In the public discussions raised by these developments one theme which kept popping up was a sense that public health campaigns are impotent against the mighty machiavellian forces of commercial advertising.
In the case of Mr Robson's proposed legislation the linkage is quite explicit. In addition to seeking to overturn the 1999 reduction in the legal drinking age his private member's bill contains a provision that would not allow advertising on television until after 10pm. The argument goes that the sophistication and spending power of the booze and baccy barons pitched against the limited resources of health campaigners mean that there is a mixed message, especially for the young.
It's hard to disagree that the message isn't mixed. How many reports of the Barmy Army travelling with the Lions have breathlessly implied that their ability to drink pubs - indeed towns - dry is a matter for pride. And we can hardly console ourselves that this is an attribute only admired by beer-bellied, pink-faced Poms.

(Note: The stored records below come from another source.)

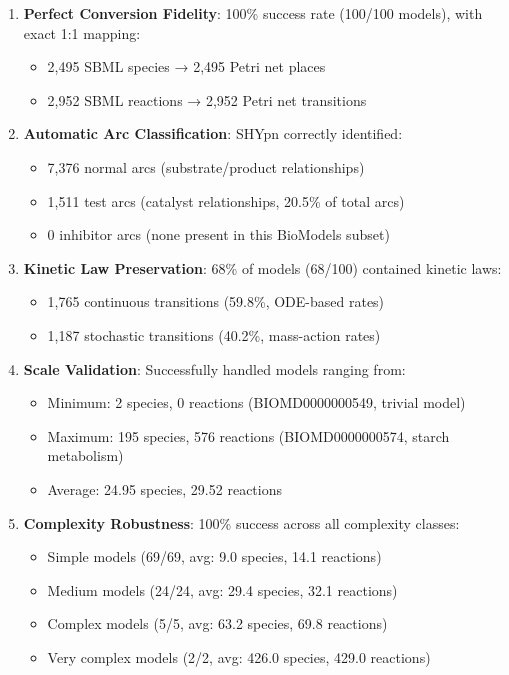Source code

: \begin{enumerate}
\item \textbf{Perfect Conversion Fidelity}: 100\% success rate (100/100 models), with exact 1:1 mapping:
   \begin{itemize}
      \item 2,495 SBML species → 2,495 Petri net places
      \item 2,952 SBML reactions → 2,952 Petri net transitions
   \end{itemize}

\item \textbf{Automatic Arc Classification}: SHYpn correctly identified:
   \begin{itemize}
      \item 7,376 normal arcs (substrate/product relationships)
      \item 1,511 test arcs (catalyst relationships, 20.5\% of total arcs)
      \item 0 inhibitor arcs (none present in this BioModels subset)
   \end{itemize}

\item \textbf{Kinetic Law Preservation}: 68\% of models (68/100) contained kinetic laws:
   \begin{itemize}
      \item 1,765 continuous transitions (59.8\%, ODE-based rates)
      \item 1,187 stochastic transitions (40.2\%, mass-action rates)
   \end{itemize}

\item \textbf{Scale Validation}: Successfully handled models ranging from:
   \begin{itemize}
      \item Minimum: 2 species, 0 reactions (BIOMD0000000549, trivial model)
      \item Maximum: 195 species, 576 reactions (BIOMD0000000574, starch metabolism)
      \item Average: 24.95 species, 29.52 reactions
   \end{itemize}

\item \textbf{Complexity Robustness}: 100\% success across all complexity classes:
   \begin{itemize}
      \item Simple models (69/69, avg: 9.0 species, 14.1 reactions)
      \item Medium models (24/24, avg: 29.4 species, 32.1 reactions)
      \item Complex models (5/5, avg: 63.2 species, 69.8 reactions)
      \item Very complex models (2/2, avg: 426.0 species, 429.0 reactions)
   \end{itemize}
\end{enumerate}

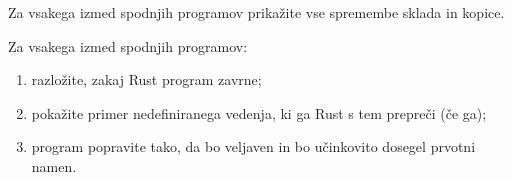 \documentclass[arhiv]{../izpit}
\begin{document}


\naloga[\tocke{15}]

Za vsakega izmed spodnjih programov prikažite vse spremembe sklada in kopice.

\podnaloga

\podnaloga

\podnaloga



\naloga[\tocke{35}]

Za vsakega izmed spodnjih programov:
\begin{enumerate}
  \item razložite, zakaj Rust program zavrne;
  \item pokažite primer nedefiniranega vedenja, ki ga Rust s tem prepreči (če ga);
  \item program popravite tako, da bo veljaven in bo učinkovito dosegel prvotni namen.
\end{enumerate}

\podnaloga

\podnaloga

\podnaloga

\podnaloga

\podnaloga
\end{document}

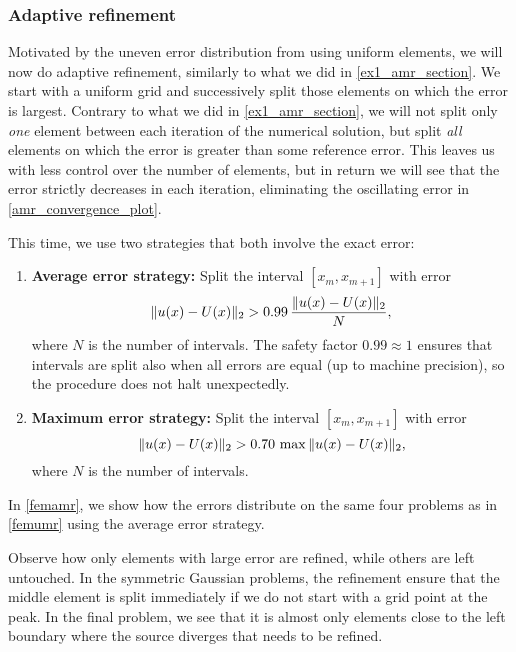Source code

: \subsubsection{Adaptive refinement}
\label{fem_amr_section}

Motivated by the uneven error distribution from using uniform elements, we will now do adaptive refinement, similarly to what we did in \cref{ex1_amr_section}.
We start with a uniform grid and successively split those elements on which the error is largest.
Contrary to what we did in \cref{ex1_amr_section}, we will not split only \emph{one} element between each iteration of the numerical solution, but split \emph{all} elements on which the error is greater than some reference error.
This leaves us with less control over the number of elements, but in return we will see that the error strictly decreases in each iteration, eliminating the oscillating error in \cref{amr_convergence_plot}.

This time, we use two strategies that both involve the exact error:
\begin{enumerate}
\item \textbf{Average error strategy:} Split the interval $[x_m, x_{m+1}]$ with error 
\begin{equation*}
\Vert u(x)-U(x) \Vert_2 > 0.99 \, \dfrac{\Vert u(x)-U(x) \Vert_2}{N},
\end{equation*}
where $N$ is the number of intervals.
The safety factor $0.99 \approx 1$ ensures that intervals are split also when all errors are equal (up to machine precision), so the procedure does not halt unexpectedly.
\item \textbf{Maximum error strategy:} Split the interval $[x_m, x_{m+1}]$ with error
\begin{equation*}
\Vert u(x)-U(x) \Vert_2 > 0.70 \, \max{\Vert u(x)-U(x) \Vert_2},
\end{equation*}
where $N$ is the number of intervals.
\end{enumerate}

In \cref{femamr}, we show how the errors distribute on the same four problems as in \cref{femumr} using the average error strategy.

Observe how only elements with large error are refined, while others are left untouched.
In the symmetric Gaussian problems, the refinement ensure that the middle element is split immediately if we do not start with a grid point at the peak.
In the final problem, we see that it is almost only elements close to the left boundary where the source diverges that needs to be refined.

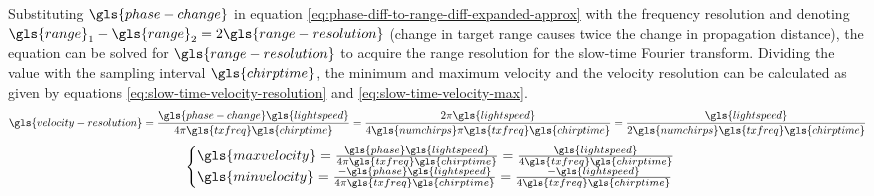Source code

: Substituting $\gls{phase-change}$ in equation \ref{eq:phase-diff-to-range-diff-expanded-approx}
with the frequency resolution and denoting $\gls{range}_1 - \gls{range}_2 = 2 \gls{range-resolution}$ 
(change in target range causes twice the change in propagation distance),
the equation can be solved for $\gls{range-resolution}$ to acquire the range resolution
for the slow-time Fourier transform. Dividing the value with the sampling interval $\gls{chirptime}$,
the minimum and maximum velocity and the velocity resolution can be calculated as given by equations
\ref{eq:slow-time-velocity-resolution} and \ref{eq:slow-time-velocity-max}.
\begin{equation}
    \label{eq:slow-time-velocity-resolution}
    \gls{velocity-resolution} = \frac{\gls{phase-change} \gls{lightspeed}}{4 \pi \gls{txfreq} \gls{chirptime}} 
    = \frac{2 \pi \gls{lightspeed}}{4 \gls{numchirps} \pi \gls{txfreq} \gls{chirptime}} 
    = \frac{\gls{lightspeed}}{2 \gls{numchirps} \gls{txfreq} \gls{chirptime}}
\end{equation}
\begin{equation}
    \label{eq:slow-time-velocity-max}
    \begin{cases}
        \gls{maxvelocity} = \frac{\gls{phase} \gls{lightspeed}}{4 \pi \gls{txfreq} \gls{chirptime}} = \frac{\gls{lightspeed}}{4 \gls{txfreq} \gls{chirptime}}\\
        \gls{minvelocity} = \frac{- \gls{phase} \gls{lightspeed}}{4 \pi \gls{txfreq} \gls{chirptime}} = \frac{-\gls{lightspeed}}{4 \gls{txfreq} \gls{chirptime}}
    \end{cases}
\end{equation}
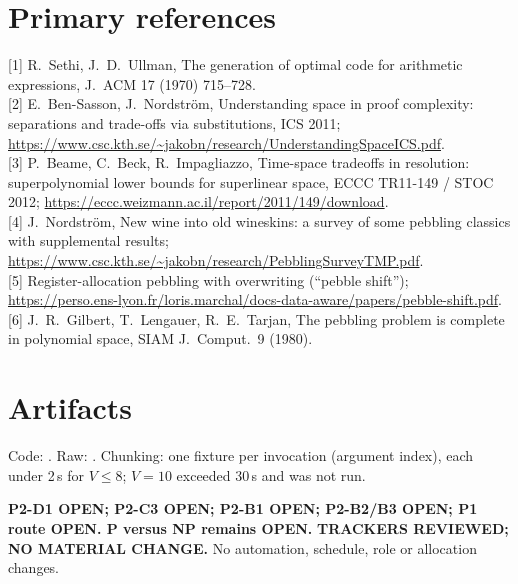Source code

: \documentclass[11pt]{article}
\begin{document}
\section*{Primary references}
[1] R.~Sethi, J.~D.~Ullman, The generation of optimal code for arithmetic expressions, J.~ACM 17 (1970) 715--728.\\
{}[2] E.~Ben-Sasson, J.~Nordstr\"om, Understanding space in proof complexity: separations and trade-offs via substitutions, ICS 2011; \url{https://www.csc.kth.se/~jakobn/research/UnderstandingSpaceICS.pdf}.\\
{}[3] P.~Beame, C.~Beck, R.~Impagliazzo, Time-space tradeoffs in resolution: superpolynomial lower bounds for superlinear space, ECCC TR11-149 / STOC 2012; \url{https://eccc.weizmann.ac.il/report/2011/149/download}.\\
{}[4] J.~Nordstr\"om, New wine into old wineskins: a survey of some pebbling classics with supplemental results; \url{https://www.csc.kth.se/~jakobn/research/PebblingSurveyTMP.pdf}.\\
{}[5] Register-allocation pebbling with overwriting (``pebble shift''); \url{https://perso.ens-lyon.fr/loris.marchal/docs-data-aware/papers/pebble-shift.pdf}.\\
{}[6] J.~R.~Gilbert, T.~Lengauer, R.~E.~Tarjan, The pebbling problem is complete in polynomial space, SIAM J.~Comput.~9 (1980).

\section*{Artifacts}
Code: . Raw: . Chunking: one fixture per invocation (argument index), each under 2\,s for $V\le8$; $V=10$ exceeded 30\,s and was not run.

\noindent\textbf{P2-D1 OPEN; P2-C3 OPEN; P2-B1 OPEN; P2-B2/B3 OPEN; P1 route OPEN. P versus NP remains OPEN.} \textbf{TRACKERS REVIEWED; NO MATERIAL CHANGE.} No automation, schedule, role or allocation changes.
\end{document}
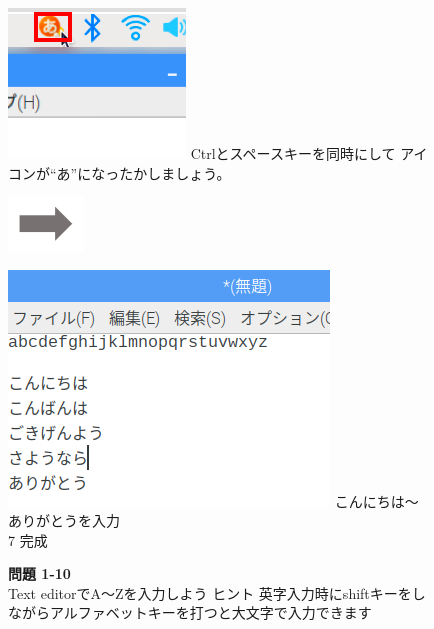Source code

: \begin{figure}[ht]
  \begin{minipage}{0.4\textwidth}
    \includegraphics[width=\linewidth]{text01-img/textbook-img062.png}
     Ctrlとスペースキーを同時にして
    アイコンが“あ”になったかしましょう。
  \end{minipage}
  \includegraphics[width=2cm]{text01-img/textbook-img053.png}
  \begin{minipage}{0.4\textwidth}
    \includegraphics[width=\linewidth]{text01-img/textbook-img060.png}
     こんにちは〜ありがとうを入力\\
    7 完成
  \end{minipage}
  
  \flushleft
  \noindent \textbf{問題 1-10}\\
  Text editorでA〜Zを入力しよう
  \noindent ヒント 
  英字入力時にshiftキーをしながらアルファベットキーを打つと大文字で入力できます
\end{figure}



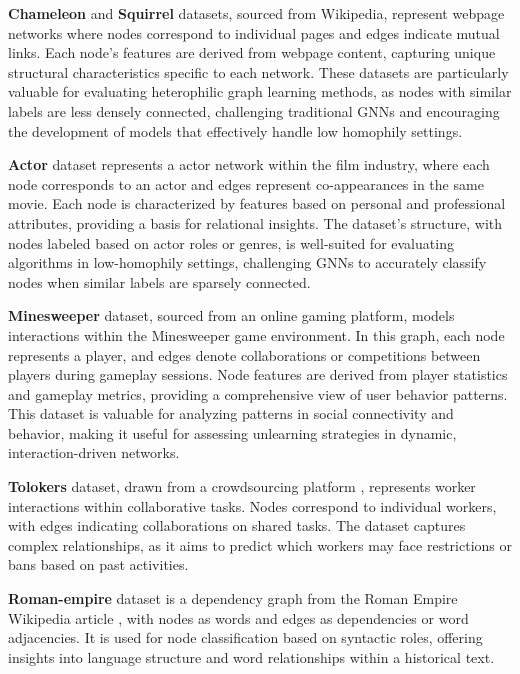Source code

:\textbf{Chameleon} and \textbf{Squirrel} \cite{pei2020geomgcn} datasets, sourced from Wikipedia, represent webpage networks where nodes correspond to individual pages and edges indicate mutual links. Each node’s features are derived from webpage content, capturing unique structural characteristics specific to each network. These datasets are particularly valuable for evaluating heterophilic graph learning methods, as nodes with similar labels are less densely connected, challenging traditional GNNs and encouraging the development of models that effectively handle low homophily settings.

\textbf{Actor} \cite{pei2020geomgcn} dataset represents a actor network within the film industry, where each node corresponds to an actor and edges represent co-appearances in the same movie. Each node is characterized by features based on personal and professional attributes, providing a basis for relational insights. The dataset’s structure, with nodes labeled based on actor roles or genres, is well-suited for evaluating algorithms in low-homophily settings, challenging GNNs to accurately classify nodes when similar labels are sparsely connected.

\textbf{Minesweeper} \cite{platonov2023hete_gnn_survey4} dataset, sourced from an online gaming platform, models interactions within the Minesweeper game environment. In this graph, each node represents a player, and edges denote collaborations or competitions between players during gameplay sessions. Node features are derived from player statistics and gameplay metrics, providing a comprehensive view of user behavior patterns. This dataset is valuable for analyzing patterns in social connectivity and behavior, making it useful for assessing unlearning strategies in dynamic, interaction-driven networks.

\textbf{Tolokers} \cite{platonov2023hete_gnn_survey4} dataset, drawn from a crowdsourcing platform \cite{Tolokers_original}, represents worker interactions within collaborative tasks. Nodes correspond to individual workers, with edges indicating collaborations on shared tasks. The dataset captures complex relationships, as it aims to predict which workers may face restrictions or bans based on past activities.

\textbf{Roman-empire} \cite{platonov2023hete_gnn_survey4} dataset is a dependency graph from the Roman Empire Wikipedia article \cite{lhoest2021empire_original}, with nodes as words and edges as dependencies or word adjacencies. It is used for node classification based on syntactic roles, offering insights into language structure and word relationships within a historical text.

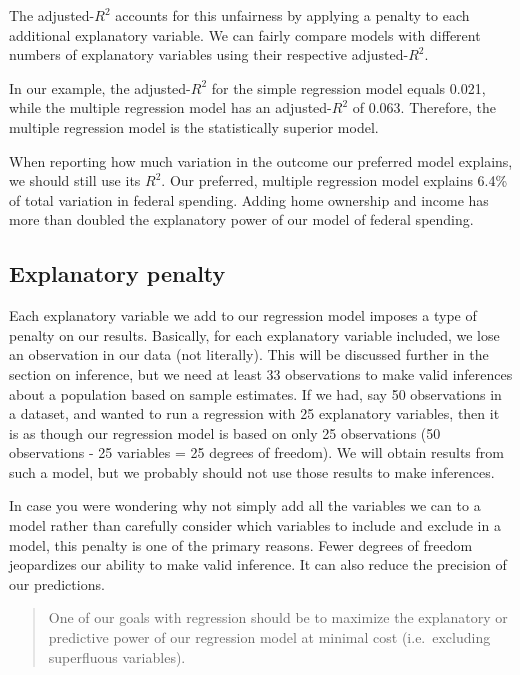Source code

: \documentclass[
]{book}
\begin{document}
The adjusted-\(R^2\) accounts for this unfairness by applying a penalty to each additional explanatory variable. We can fairly compare models with different numbers of explanatory variables using their respective adjusted-\(R^2\).

In our example, the adjusted-\(R^2\) for the simple regression model equals 0.021, while the multiple regression model has an adjusted-\(R^2\) of 0.063. Therefore, the multiple regression model is the statistically superior model.

When reporting how much variation in the outcome our preferred model explains, we should still use its \(R^2\). Our preferred, multiple regression model explains 6.4\% of total variation in federal spending. Adding home ownership and income has more than doubled the explanatory power of our model of federal spending.

\hypertarget{explanatory-penalty}{%
\subsection{Explanatory penalty}\label{explanatory-penalty}}

Each explanatory variable we add to our regression model imposes a type of penalty on our results. Basically, for each explanatory variable included, we lose an observation in our data (not literally). This will be discussed further in the section on inference, but we need at least 33 observations to make valid inferences about a population based on sample estimates. If we had, say 50 observations in a dataset, and wanted to run a regression with 25 explanatory variables, then it is as though our regression model is based on only 25 observations (50 observations - 25 variables = 25 degrees of freedom). We will obtain results from such a model, but we probably should not use those results to make inferences.

In case you were wondering why not simply add all the variables we can to a model rather than carefully consider which variables to include and exclude in a model, this penalty is one of the primary reasons. Fewer degrees of freedom jeopardizes our ability to make valid inference. It can also reduce the precision of our predictions.

\begin{quote}
One of our goals with regression should be to maximize the explanatory or predictive power of our regression model at minimal cost (i.e.~excluding superfluous variables).
\end{quote}
\end{document}
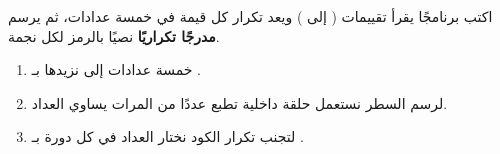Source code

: \begin{statement}
اكتب برنامجًا يقرأ  تقييمات ( إلى ) ويعد تكرار كل قيمة في خمسة عدادات، ثم يرسم \textbf{مدرجًا تكراريًا} نصيًا بالرمز \code{*} لكل نجمة.
\end{statement}
\begin{stepsbox}\begin{enumerate}
\item خمسة عدادات  إلى  نزيدها بـ .
\item لرسم السطر  نستعمل حلقة داخلية تطبع \code{*} عددًا من المرات يساوي العداد.
\item لتجنب تكرار الكود نختار العداد في كل دورة بـ .
\end{enumerate}\end{stepsbox}
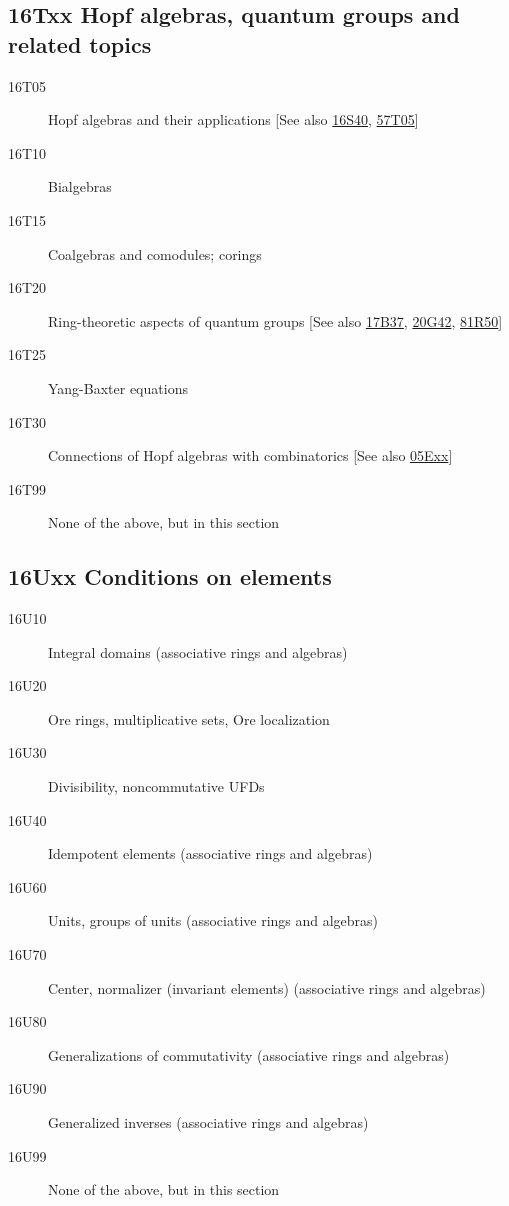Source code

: \documentclass[letterpaper]{article}
\begin{document}
\subsection*{16Txx  Hopf algebras, quantum groups and related topics }\label{16Txx}
\begin{description}  
\item [16T05]\label{16T05} Hopf algebras and their applications [See also \hyperref[16S40]{16S40}, \hyperref[57T05]{57T05}]
\item [16T10]\label{16T10} Bialgebras
\item [16T15]\label{16T15} Coalgebras and comodules; corings
\item [16T20]\label{16T20} Ring-theoretic aspects of quantum groups [See also \hyperref[17B37]{17B37}, \hyperref[20G42]{20G42}, \hyperref[81R50]{81R50}]
\item [16T25]\label{16T25} Yang-Baxter equations
\item [16T30]\label{16T30} Connections of Hopf algebras with combinatorics [See also \hyperref[05Exx]{05Exx}]
\item [16T99]\label{16T99} None of the above, but in this section
\end{description}
\subsection*{16Uxx  Conditions on elements }\label{16Uxx}
\begin{description}  
\item [16U10]\label{16U10} Integral domains (associative rings and algebras)
\item [16U20]\label{16U20} Ore rings, multiplicative sets, Ore localization
\item [16U30]\label{16U30} Divisibility, noncommutative UFDs
\item [16U40]\label{16U40} Idempotent elements (associative rings and algebras)
\item [16U60]\label{16U60} Units, groups of units (associative rings and algebras)
\item [16U70]\label{16U70} Center, normalizer (invariant elements) (associative rings and algebras)
\item [16U80]\label{16U80} Generalizations of commutativity (associative rings and algebras)
\item [16U90]\label{16U90} Generalized inverses (associative rings and algebras)
\item [16U99]\label{16U99} None of the above, but in this section
\end{description}
\end{document}
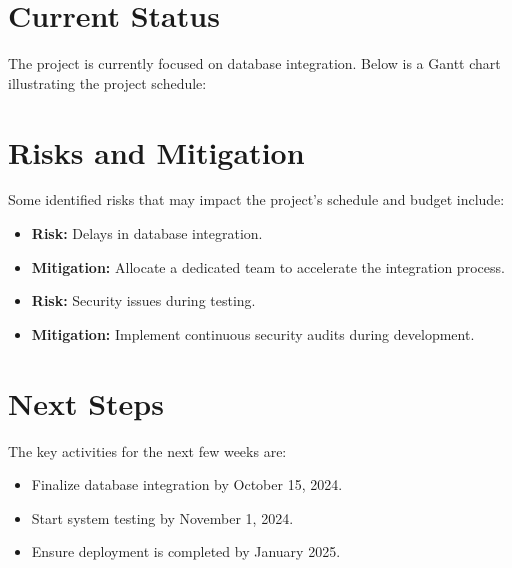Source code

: \documentclass[12pt]{article}
\begin{document}
\section*{Current Status}
The project is currently focused on database integration. Below is a Gantt chart illustrating the project schedule:

\begin{center}
\end{center}

\section*{Risks and Mitigation}
Some identified risks that may impact the project’s schedule and budget include:
\begin{itemize}
    \item \textbf{Risk:} Delays in database integration.
    \item \textbf{Mitigation:} Allocate a dedicated team to accelerate the integration process.
    \item \textbf{Risk:} Security issues during testing.
    \item \textbf{Mitigation:} Implement continuous security audits during development.
\end{itemize}

\section*{Next Steps}
The key activities for the next few weeks are:
\begin{itemize}
    \item Finalize database integration by October 15, 2024.
    \item Start system testing by November 1, 2024.
    \item Ensure deployment is completed by January 2025.
\end{itemize}
\end{document}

The link between sporting trips and the consuming of improbable amounts of alcohol is not exactly foreign to New Zealand.
And you don't have to watch too many films or imported television series to see the link between the cool and the lighting of a fag, even if our reality is to stand hunched in a doorway in the cold surrounded by sodden butts.
But perhaps the campaigners should not quail so readily before the power of commercial advertising, or despair that their messages are a faint whisper against a pumped-up sound system. Big spending on advertising does not always equate with effective delivery of the message.
The history of advertising is littered with expensive failures, proof that the slickest, most artful practitioners cannot move a public that doesn't want to be persuaded. The best efforts of the PR people cannot, for instance, make many of us believe that Prime offers a decent news service.
The seed of an idea has to fall on fertile soil. And here there are signs that public campaigns will eventually deliver a change in attitude. The drive for us to keep our children out of the sun has been extra-ordinarily successful, so much so that we are now having to be reminded that a little bit of sunshine is not a instant cosmic death-ray but is quite healthy.
In the smoking survey it seems that the message is getting through, with fewer teenagers taking up the habit and with a drop even in that most recalcitrant group, young Maori women.
The drinking culture is, perhaps, a tougher call. The briefest look at our past reveals that this nation has what we might call an attitude problem with liquor since it first arrived, well before we could blame the allure of glossy advertising and logos on racing cars.
So let the campaigners take heart. Theirs has to be a guerrilla strategy. Win the hearts and minds and even the most heavily funded enemy may have to surrender.